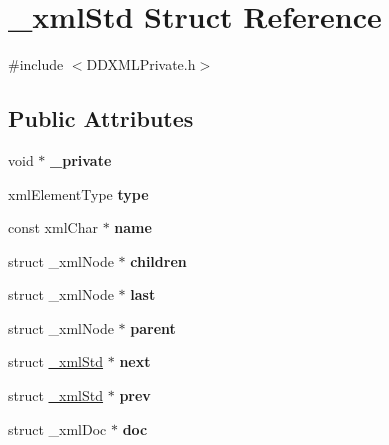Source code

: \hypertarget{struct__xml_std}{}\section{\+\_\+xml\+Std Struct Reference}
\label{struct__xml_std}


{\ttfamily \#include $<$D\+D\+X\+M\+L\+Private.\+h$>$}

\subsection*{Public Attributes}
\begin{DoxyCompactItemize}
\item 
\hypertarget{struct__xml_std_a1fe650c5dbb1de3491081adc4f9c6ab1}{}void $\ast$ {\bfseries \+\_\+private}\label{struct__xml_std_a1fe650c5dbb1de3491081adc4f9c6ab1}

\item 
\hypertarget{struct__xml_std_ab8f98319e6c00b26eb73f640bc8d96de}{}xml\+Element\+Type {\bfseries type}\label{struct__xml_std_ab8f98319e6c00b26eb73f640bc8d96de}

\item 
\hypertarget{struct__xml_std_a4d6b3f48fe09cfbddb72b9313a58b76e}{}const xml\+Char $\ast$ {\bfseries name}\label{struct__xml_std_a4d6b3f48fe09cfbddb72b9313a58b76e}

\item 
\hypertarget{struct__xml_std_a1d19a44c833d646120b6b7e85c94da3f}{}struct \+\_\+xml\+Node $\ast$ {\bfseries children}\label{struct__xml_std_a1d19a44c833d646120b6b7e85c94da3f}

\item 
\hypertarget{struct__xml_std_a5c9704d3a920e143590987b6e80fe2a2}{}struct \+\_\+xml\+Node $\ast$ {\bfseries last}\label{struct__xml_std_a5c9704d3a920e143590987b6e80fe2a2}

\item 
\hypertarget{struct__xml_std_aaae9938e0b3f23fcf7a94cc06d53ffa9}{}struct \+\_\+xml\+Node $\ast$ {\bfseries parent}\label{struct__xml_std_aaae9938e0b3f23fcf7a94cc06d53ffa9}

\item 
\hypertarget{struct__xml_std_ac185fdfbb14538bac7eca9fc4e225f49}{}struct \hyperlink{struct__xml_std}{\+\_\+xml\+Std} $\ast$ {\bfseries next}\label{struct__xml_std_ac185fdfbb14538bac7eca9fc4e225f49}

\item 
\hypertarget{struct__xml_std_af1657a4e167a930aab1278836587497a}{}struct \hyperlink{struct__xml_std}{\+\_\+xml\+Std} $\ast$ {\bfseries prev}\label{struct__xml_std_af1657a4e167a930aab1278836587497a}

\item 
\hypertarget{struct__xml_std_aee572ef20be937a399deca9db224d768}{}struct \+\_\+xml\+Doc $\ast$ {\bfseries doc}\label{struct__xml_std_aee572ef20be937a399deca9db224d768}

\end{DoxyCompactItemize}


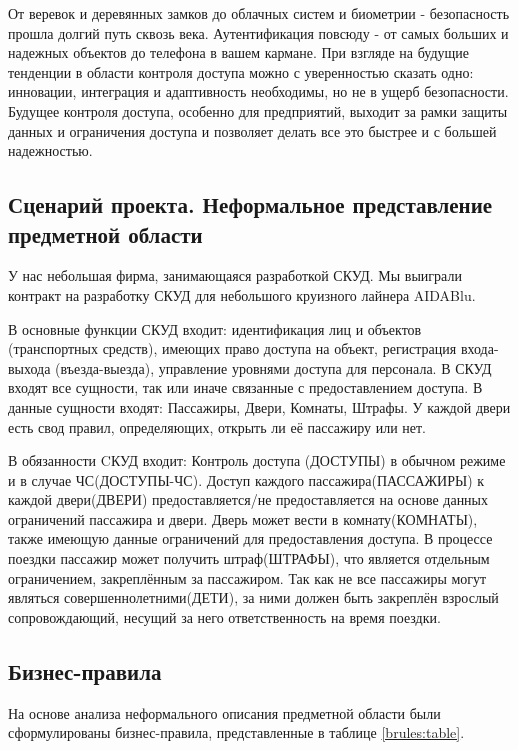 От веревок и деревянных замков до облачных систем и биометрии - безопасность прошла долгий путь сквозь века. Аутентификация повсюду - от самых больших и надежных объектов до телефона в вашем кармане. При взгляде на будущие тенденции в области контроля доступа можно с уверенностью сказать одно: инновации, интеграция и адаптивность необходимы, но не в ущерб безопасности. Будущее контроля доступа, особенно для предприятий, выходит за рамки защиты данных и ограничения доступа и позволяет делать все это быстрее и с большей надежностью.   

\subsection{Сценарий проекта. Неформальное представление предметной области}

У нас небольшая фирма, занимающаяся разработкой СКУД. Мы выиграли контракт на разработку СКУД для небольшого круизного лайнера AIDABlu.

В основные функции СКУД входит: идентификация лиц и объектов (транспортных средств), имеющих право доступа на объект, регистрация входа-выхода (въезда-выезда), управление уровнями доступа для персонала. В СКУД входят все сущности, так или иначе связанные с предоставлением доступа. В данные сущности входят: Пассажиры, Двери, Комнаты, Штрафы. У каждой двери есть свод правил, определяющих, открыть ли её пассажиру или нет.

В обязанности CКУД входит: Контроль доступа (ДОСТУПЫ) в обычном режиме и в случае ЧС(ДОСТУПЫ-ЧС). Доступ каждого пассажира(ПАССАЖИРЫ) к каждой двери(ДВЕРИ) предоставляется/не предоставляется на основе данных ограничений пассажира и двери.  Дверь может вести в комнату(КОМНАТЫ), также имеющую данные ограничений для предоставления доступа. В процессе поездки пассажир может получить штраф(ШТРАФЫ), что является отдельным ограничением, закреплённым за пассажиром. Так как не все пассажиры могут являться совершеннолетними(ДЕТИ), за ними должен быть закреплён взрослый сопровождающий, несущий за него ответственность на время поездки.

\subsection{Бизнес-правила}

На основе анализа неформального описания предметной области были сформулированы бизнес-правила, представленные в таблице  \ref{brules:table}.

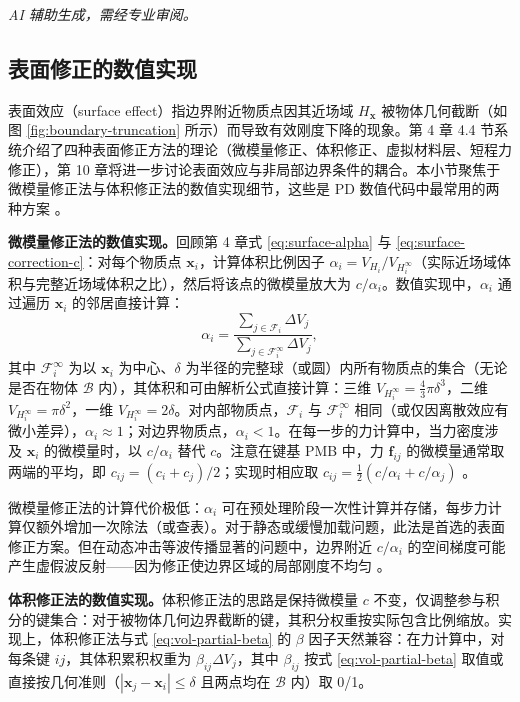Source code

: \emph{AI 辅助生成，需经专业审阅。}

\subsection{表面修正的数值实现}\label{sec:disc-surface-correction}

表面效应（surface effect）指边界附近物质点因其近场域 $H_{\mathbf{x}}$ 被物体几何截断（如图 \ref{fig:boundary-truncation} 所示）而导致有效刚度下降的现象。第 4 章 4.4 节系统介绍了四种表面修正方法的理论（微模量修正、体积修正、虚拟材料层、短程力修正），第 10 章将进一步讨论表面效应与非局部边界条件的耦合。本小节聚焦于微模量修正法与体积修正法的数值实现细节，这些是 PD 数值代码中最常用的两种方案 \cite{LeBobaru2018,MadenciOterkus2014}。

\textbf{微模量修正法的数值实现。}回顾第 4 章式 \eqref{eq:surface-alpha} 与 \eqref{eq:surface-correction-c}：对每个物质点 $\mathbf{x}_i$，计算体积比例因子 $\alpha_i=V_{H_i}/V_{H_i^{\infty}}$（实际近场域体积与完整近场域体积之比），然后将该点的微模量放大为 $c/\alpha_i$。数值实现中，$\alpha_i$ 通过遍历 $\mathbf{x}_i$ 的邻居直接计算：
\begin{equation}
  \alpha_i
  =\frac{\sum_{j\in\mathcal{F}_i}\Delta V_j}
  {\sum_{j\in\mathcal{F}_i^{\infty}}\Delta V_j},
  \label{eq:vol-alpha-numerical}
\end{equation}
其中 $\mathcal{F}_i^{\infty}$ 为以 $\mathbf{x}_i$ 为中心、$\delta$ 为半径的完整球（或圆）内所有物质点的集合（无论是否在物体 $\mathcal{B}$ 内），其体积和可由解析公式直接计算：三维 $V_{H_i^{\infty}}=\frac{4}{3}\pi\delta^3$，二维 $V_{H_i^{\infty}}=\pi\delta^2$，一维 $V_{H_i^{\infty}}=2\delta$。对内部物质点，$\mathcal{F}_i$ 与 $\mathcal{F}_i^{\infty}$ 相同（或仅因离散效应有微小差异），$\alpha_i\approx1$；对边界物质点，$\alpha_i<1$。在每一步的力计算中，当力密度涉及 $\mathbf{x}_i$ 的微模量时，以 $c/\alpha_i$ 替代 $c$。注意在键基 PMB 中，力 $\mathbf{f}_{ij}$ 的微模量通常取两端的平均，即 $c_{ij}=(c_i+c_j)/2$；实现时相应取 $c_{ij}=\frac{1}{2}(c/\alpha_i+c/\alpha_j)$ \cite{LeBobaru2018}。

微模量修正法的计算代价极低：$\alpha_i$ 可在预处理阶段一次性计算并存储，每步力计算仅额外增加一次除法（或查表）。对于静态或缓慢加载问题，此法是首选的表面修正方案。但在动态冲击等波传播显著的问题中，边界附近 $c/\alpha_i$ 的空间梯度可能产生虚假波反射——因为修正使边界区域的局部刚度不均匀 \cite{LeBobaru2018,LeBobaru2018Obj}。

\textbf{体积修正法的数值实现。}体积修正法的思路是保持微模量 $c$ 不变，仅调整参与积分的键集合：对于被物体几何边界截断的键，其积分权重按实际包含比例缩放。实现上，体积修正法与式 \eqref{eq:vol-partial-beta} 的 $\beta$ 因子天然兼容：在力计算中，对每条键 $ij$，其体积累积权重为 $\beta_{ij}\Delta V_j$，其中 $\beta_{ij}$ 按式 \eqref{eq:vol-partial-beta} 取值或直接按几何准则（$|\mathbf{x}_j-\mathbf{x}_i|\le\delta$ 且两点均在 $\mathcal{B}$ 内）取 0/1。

— What the task asks —
Only one number is wanted: how many lines of the listing above hold the word "основе".

— Task answer —
2